DNA was extracted from tail clips using the protocols and reagents from DNeasy® Blood and Tissue kits (Qiagen, Valencia, CA). Samples of DNA were adjusted to concentrations of approximately 100 ng/μl (40–130 ng/μl) and submitted for genotyping to The Partners Center for Personalized Genetic Medicine (Cambridge, MA). Three hundred AFHL N2 mice and several randomly selected P0 and F1 mice were genotyped at 662 single nucleotide polymorphisms (SNPs) spaced an average of 3.9 Mb apart along each of the 19 autosomes and the X chromosome. Of these 662 SNPs, 257 were polymorphic and informative in the AFHL N2 population. Similarly, 305 HFHL-N2 mice and randomly selected P0 and F1 mice were genotyped at 337 SNPs spaced an average of 6.5 Mbp apart. Only 145 of these SNPs were useful in the analysis. Furthermore, samples of DNA from an additional 355 AFHL N2 mice that had been phenotyped were diluted to approximately 10 ng/μl (1–20 ng/μl). These samples were genotyped using TaqMan® SNP Genotyping Assays with a StepOnePlus Real-Time PCR Thermocycler (Applied Biosystems) to confirm putative QTLs from the whole-genome scan of the AFHL-N2 cross. Finally, aliquots from all HFHL-N2 DNA samples were diluted to approximately 10 ng/μl and genotyped at additional loci in regions of particular interest using TaqMan® SNP Genotyping Assays.
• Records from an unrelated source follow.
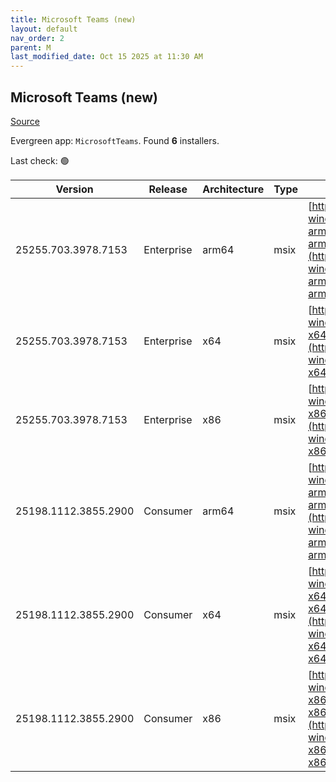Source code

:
 ```yaml
---
title: Microsoft Teams (new)
layout: default
nav_order: 2
parent: M
last_modified_date: Oct 15 2025 at 11:30 AM
---
```


## Microsoft Teams (new)

[Source](https://www.microsoft.com/teams)

Evergreen app: `MicrosoftTeams`. Found **6** installers.

Last check: 🟢

| Version              | Release    | Architecture | Type | URI                                                                                                                                                                                                                                  |
| -------------------- | ---------- | ------------ | ---- | ------------------------------------------------------------------------------------------------------------------------------------------------------------------------------------------------------------------------------------ |
| 25255.703.3978.7153  | Enterprise | arm64        | msix | [https://installer.teams.static.microsoft/production-windows-arm64/25255.703.3978.7153/MSTeams-arm64.msix](https://installer.teams.static.microsoft/production-windows-arm64/25255.703.3978.7153/MSTeams-arm64.msix)                 |
| 25255.703.3978.7153  | Enterprise | x64          | msix | [https://installer.teams.static.microsoft/production-windows-x64/25255.703.3978.7153/MSTeams-x64.msix](https://installer.teams.static.microsoft/production-windows-x64/25255.703.3978.7153/MSTeams-x64.msix)                         |
| 25255.703.3978.7153  | Enterprise | x86          | msix | [https://installer.teams.static.microsoft/production-windows-x86/25255.703.3978.7153/MSTeams-x86.msix](https://installer.teams.static.microsoft/production-windows-x86/25255.703.3978.7153/MSTeams-x86.msix)                         |
| 25198.1112.3855.2900 | Consumer   | arm64        | msix | [https://installer.teams.static.microsoft/production-windows-arm64/25198.1112.3855.2900/MicrosoftTeams-arm64.msix](https://installer.teams.static.microsoft/production-windows-arm64/25198.1112.3855.2900/MicrosoftTeams-arm64.msix) |
| 25198.1112.3855.2900 | Consumer   | x64          | msix | [https://installer.teams.static.microsoft/production-windows-x64/25198.1112.3855.2900/MicrosoftTeams-x64.msix](https://installer.teams.static.microsoft/production-windows-x64/25198.1112.3855.2900/MicrosoftTeams-x64.msix)         |
| 25198.1112.3855.2900 | Consumer   | x86          | msix | [https://installer.teams.static.microsoft/production-windows-x86/25198.1112.3855.2900/MicrosoftTeams-x86.msix](https://installer.teams.static.microsoft/production-windows-x86/25198.1112.3855.2900/MicrosoftTeams-x86.msix)         |
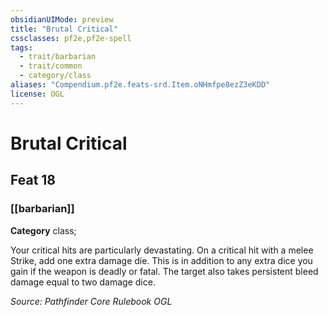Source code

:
 ```yaml
---
obsidianUIMode: preview
title: "Brutal Critical"
cssclasses: pf2e,pf2e-spell
tags:
  - trait/barbarian
  - trait/common
  - category/class
aliases: "Compendium.pf2e.feats-srd.Item.oNHmfpe8ezZ3eKDD"
license: OGL
---
```

# Brutal Critical
## Feat 18
### [[barbarian]]

**Category** class; 




Your critical hits are particularly devastating. On a critical hit with a melee Strike, add one extra damage die. This is in addition to any extra dice you gain if the weapon is deadly or fatal. The target also takes persistent bleed damage equal to two damage dice.

*Source: Pathfinder Core Rulebook*
*OGL*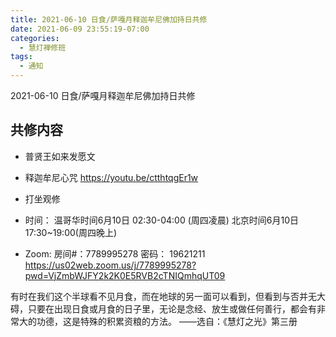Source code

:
 ```yaml
---
title: 2021-06-10 日食/萨嘎月释迦牟尼佛加持日共修
date: 2021-06-09 23:55:19-07:00
categories:
  - 慧灯禅修班
tags:
  - 通知
---
```

2021-06-10 日食/萨嘎月释迦牟尼佛加持日共修

## 共修内容

- 普贤王如来发愿文
- 释迦牟尼心咒 <https://youtu.be/ctthtqgEr1w>
- 打坐观修 

- 时间：
温哥华时间6月10日 02:30-04:00 (周四凌晨)
北京时间6月10日 17:30~19:00(周四晚上)

- Zoom: 
房间#：7789995278 
密码： 19621211
https://us02web.zoom.us/j/7789995278?pwd=VjZmbWJFY2k2K0E5RVB2cTNIQmhqUT09

有时在我们这个半球看不见月食，而在地球的另一面可以看到，但看到与否并无大碍，只要在出现日食或月食的日子里，无论是念经、放生或做任何善行，都会有非常大的功德，这是特殊的积累资粮的方法。
——选自：《慧灯之光》第三册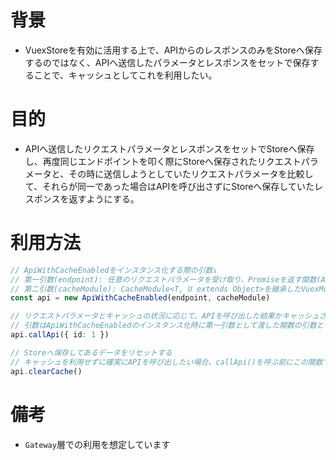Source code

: # 背景
- VuexStoreを有効に活用する上で、APIからのレスポンスのみをStoreへ保存するのではなく、APIへ送信したパラメータとレスポンスをセットで保存することで、キャッシュとしてこれを利用したい。

# 目的
- APIへ送信したリクエストパラメータとレスポンスをセットでStoreへ保存し、再度同じエンドポイントを叩く際にStoreへ保存されたリクエストパラメータと、その時に送信しようとしていたリクエストパラメータを比較して、それらが同一であった場合はAPIを呼び出さずにStoreへ保存していたレスポンスを返すようにする。


# 利用方法
```typescript
// ApiWithCacheEnabledをインスタンス化する際の引数↓
// 第一引数(endpoint): 任意のリクエストパラメータを受け取り、Promiseを返す関数(APIを呼び出す関数)
// 第二引数(cacheModule): CacheModule<T, U extends Object>を継承したVuexModule(このVuexModuleは`/store/cache/**`で定義する)
const api = new ApiWithCacheEnabled(endpoint, cacheModule)

// リクエストパラメータとキャッシュの状況に応じて、APIを呼び出した結果かキャッシュされた値をPromise型で返す
// 引数はApiWithCacheEnabledのインスタンス化時に第一引数として渡した関数の引数と一致する
api.callApi({ id: 1 })

// Storeへ保存してあるデータをリセットする
// キャッシュを利用せずに確実にAPIを呼び出したい場合、callApi()を呼ぶ前にこの関数でキャッシュをリセットする
api.clearCache()
```

# 備考
- `Gateway`層での利用を想定しています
For QTL intervals containing likely candidate genes with mutations known to produce a phenotype similar to what we observed, we sequenced the region containing the putative causal mutation in both NIH Swiss lines and in the C3HeB/FeJ strain. A sample of approximately 50–100 ng of genomic DNA from each strain/line was amplified via PCR with 50X Advantage cDNA Polymerase (Clontech Laboratories, Inc, Palo Alto, CA) mixed with standard concentrations of dNTP, PCR reaction buffer, and forward and reverse primers in molecular biology grade water. During PCR, samples were denatured (95°C for 1 min) and then subjected to 35 cycles consisting of denaturation (94°C for 30 s) alternating with extension (68°C for 2 min), followed by a final extension (68°C for 2 min). Reactions were inactivated by incubating the samples with shrimp alkaline phosphatase and exonuclease at 37°C for 60 min and 80°C for 5 min. The sequencing reactions were carried out using BigDye® Terminator v 3.1 using the manufacturer’s instructions (Applied Biosystems). Sequencing was performed on a 3730xl capillary sequencer (Applied Biosystems) and chromatograms analyzed using Sequencher v 4.5. Chromatograms from NIH Swiss AFHL and HFHL lines were compared with one another and with those of C3HeB/FeJ. Where appropriate, additional controls were evaluated as noted in “Results.”

QTL analysis

A whole-genome QTL analysis was performed using the ABR thresholds obtained from 300 AFHL N2 mice when they were 8 weeks old. Genotypes at 257 SNPs and the corresponding ABR thresholds for each of the four auditory stimuli (click, 8, 16, and 32 kHz) for each mouse were imported into Map Manager QTXb20. Map Manager QTXb20 was then used to perform least-squares linear regressions that generated likelihood ratio statistic (LRS) scores that were used to identify genomic regions associated with differences in ABR thresholds in the population (Manly et al. 2001). Significance thresholds for the LRS scores generated from the regressions were calculated by performing 1,000 permutations of the data (Churchill and Doerge 1994). LRS scores that exceeded the permutation values corresponding to the 37th, 95th, and 99.9th percentiles (equivalent to genome-wide p values of 0.63, 0.05, and 0.001) were considered suggestive, significant, or highly significant evidence of a QTL, respectively (Lander and Kruglyak 1995). For comparison with other studies, LRS scores were converted to LOD scores (LRS/2ln(10) = LOD) by dividing by 4.61. A similar analysis was also performed for 306 HFHL N2 mice, except that only 145 SNPs were used.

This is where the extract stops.